[Records from a collection]
..........
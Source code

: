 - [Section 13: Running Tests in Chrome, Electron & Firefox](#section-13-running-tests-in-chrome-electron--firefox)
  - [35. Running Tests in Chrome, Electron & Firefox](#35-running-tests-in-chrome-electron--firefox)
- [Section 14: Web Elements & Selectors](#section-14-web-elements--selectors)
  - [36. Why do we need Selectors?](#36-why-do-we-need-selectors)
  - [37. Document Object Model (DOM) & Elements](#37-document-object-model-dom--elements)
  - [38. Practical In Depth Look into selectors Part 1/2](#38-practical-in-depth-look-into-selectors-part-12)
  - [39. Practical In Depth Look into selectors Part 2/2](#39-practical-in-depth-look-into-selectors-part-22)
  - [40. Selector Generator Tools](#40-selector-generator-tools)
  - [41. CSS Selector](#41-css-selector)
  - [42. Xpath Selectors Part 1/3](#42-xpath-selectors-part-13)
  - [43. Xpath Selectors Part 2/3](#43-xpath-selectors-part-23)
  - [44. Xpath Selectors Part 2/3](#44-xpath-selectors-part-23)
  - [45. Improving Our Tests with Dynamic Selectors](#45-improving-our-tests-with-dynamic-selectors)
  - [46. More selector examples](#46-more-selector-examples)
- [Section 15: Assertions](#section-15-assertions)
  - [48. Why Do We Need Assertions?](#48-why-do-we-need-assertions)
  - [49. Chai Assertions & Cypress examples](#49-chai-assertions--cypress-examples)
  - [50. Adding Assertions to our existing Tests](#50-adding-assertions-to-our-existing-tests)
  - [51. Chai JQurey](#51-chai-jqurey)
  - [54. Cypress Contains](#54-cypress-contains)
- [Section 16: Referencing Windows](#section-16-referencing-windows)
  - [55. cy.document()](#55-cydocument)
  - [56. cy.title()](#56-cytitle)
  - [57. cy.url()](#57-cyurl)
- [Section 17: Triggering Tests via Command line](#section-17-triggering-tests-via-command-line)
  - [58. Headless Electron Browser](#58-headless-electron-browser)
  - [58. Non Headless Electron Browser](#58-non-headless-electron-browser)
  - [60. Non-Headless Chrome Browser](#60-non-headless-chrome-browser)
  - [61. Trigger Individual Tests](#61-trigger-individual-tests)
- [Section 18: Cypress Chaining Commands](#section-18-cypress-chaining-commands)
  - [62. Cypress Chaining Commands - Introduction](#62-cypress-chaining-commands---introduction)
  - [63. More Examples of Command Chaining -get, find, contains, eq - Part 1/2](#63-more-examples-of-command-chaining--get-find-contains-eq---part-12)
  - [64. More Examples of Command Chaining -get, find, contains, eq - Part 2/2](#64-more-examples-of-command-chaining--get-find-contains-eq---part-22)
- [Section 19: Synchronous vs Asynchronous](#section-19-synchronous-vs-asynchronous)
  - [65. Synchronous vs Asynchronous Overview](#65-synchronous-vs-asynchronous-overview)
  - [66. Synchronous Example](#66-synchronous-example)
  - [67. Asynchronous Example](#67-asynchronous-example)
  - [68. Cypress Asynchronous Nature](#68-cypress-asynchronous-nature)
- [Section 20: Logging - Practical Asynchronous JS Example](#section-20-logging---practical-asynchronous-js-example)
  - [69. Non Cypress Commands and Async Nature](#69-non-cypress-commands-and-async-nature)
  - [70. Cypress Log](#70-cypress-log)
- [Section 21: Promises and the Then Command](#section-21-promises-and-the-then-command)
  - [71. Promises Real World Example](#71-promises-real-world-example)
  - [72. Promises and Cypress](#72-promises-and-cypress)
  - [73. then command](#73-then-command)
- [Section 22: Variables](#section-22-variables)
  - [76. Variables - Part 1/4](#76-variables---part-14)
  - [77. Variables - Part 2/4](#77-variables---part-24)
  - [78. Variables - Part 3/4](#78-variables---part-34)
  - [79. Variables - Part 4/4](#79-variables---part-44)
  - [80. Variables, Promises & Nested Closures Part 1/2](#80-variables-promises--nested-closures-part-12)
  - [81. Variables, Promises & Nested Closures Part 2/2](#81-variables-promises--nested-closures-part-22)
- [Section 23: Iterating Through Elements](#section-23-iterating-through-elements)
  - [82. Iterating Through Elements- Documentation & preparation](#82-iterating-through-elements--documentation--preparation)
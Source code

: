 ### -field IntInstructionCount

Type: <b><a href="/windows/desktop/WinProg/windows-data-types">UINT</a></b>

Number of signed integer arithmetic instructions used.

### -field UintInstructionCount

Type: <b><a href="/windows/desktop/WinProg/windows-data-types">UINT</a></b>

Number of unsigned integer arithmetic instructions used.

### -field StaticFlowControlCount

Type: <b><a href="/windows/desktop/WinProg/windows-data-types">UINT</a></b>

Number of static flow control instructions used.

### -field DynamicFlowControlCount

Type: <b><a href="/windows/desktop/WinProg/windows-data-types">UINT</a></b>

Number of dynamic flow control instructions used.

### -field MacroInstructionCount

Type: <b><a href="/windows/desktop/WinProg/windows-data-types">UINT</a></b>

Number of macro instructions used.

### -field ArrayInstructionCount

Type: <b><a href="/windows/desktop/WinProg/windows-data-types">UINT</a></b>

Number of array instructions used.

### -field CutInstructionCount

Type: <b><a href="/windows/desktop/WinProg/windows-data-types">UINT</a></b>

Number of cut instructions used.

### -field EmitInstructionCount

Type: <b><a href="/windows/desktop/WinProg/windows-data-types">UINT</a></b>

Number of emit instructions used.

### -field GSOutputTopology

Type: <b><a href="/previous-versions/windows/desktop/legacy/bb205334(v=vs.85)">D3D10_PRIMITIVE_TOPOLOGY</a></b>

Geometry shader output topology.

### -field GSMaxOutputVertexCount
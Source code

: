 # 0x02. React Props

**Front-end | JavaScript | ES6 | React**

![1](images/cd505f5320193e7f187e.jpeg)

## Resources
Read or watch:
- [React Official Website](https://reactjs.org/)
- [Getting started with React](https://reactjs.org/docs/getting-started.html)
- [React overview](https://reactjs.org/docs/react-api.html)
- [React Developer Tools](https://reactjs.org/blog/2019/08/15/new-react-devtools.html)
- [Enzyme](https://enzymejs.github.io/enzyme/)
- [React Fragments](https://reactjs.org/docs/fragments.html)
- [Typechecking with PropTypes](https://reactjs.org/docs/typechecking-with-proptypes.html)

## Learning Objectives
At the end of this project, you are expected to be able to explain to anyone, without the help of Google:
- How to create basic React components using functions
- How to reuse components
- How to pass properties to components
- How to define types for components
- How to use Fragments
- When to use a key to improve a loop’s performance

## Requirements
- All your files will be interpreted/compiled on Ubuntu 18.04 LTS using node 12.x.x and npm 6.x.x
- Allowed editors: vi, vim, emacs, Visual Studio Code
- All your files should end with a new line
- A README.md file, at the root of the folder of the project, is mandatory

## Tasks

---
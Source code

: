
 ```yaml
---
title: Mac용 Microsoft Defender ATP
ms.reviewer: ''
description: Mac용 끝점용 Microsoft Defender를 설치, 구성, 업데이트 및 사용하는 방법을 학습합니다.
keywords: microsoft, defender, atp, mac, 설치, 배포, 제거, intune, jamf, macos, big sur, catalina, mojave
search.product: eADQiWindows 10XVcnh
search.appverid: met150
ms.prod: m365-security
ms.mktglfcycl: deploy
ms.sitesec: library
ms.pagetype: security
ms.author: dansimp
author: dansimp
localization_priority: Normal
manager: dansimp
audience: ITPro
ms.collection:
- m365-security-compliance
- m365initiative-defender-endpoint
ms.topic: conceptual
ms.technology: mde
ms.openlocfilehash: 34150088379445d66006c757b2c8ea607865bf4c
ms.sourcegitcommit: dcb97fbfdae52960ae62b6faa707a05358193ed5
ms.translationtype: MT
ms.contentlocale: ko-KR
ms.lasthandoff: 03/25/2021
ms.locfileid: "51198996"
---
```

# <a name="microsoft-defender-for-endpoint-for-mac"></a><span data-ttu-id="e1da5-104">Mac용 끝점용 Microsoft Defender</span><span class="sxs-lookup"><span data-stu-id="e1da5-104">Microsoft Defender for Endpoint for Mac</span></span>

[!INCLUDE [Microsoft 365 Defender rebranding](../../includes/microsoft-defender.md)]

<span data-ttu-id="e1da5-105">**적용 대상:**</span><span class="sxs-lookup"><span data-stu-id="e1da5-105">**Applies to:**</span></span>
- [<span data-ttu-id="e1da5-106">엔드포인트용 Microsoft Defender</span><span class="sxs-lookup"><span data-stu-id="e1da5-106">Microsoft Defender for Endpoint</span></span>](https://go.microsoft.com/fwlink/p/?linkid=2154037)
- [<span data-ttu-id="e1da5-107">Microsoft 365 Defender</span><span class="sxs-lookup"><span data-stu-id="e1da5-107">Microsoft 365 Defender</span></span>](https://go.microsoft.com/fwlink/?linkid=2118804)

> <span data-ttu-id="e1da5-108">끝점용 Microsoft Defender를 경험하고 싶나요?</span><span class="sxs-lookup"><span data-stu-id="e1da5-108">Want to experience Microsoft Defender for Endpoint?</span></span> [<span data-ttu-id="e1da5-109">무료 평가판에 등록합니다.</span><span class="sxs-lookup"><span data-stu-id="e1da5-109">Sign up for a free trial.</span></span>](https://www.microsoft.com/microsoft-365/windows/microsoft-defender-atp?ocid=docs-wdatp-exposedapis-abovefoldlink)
..........
• [INSTRUCTIONS TO FOLLOW]:
Output, from the data above, the lines from the line with "- [66. Synchronous" to the line with "- [81. Variables, Promises" exactly as they stand, both ends included and nothing else.

• [EXERCISE OUTPUT]:
  - [66. Synchronous Example](#66-synchronous-example)
  - [67. Asynchronous Example](#67-asynchronous-example)
  - [68. Cypress Asynchronous Nature](#68-cypress-asynchronous-nature)
- [Section 20: Logging - Practical Asynchronous JS Example](#section-20-logging---practical-asynchronous-js-example)
  - [69. Non Cypress Commands and Async Nature](#69-non-cypress-commands-and-async-nature)
  - [70. Cypress Log](#70-cypress-log)
- [Section 21: Promises and the Then Command](#section-21-promises-and-the-then-command)
  - [71. Promises Real World Example](#71-promises-real-world-example)
  - [72. Promises and Cypress](#72-promises-and-cypress)
  - [73. then command](#73-then-command)
- [Section 22: Variables](#section-22-variables)
  - [76. Variables - Part 1/4](#76-variables---part-14)
  - [77. Variables - Part 2/4](#77-variables---part-24)
  - [78. Variables - Part 3/4](#78-variables---part-34)
  - [79. Variables - Part 4/4](#79-variables---part-44)
  - [80. Variables, Promises & Nested Closures Part 1/2](#80-variables-promises--nested-closures-part-12)
  - [81. Variables, Promises & Nested Closures Part 2/2](#81-variables-promises--nested-closures-part-22)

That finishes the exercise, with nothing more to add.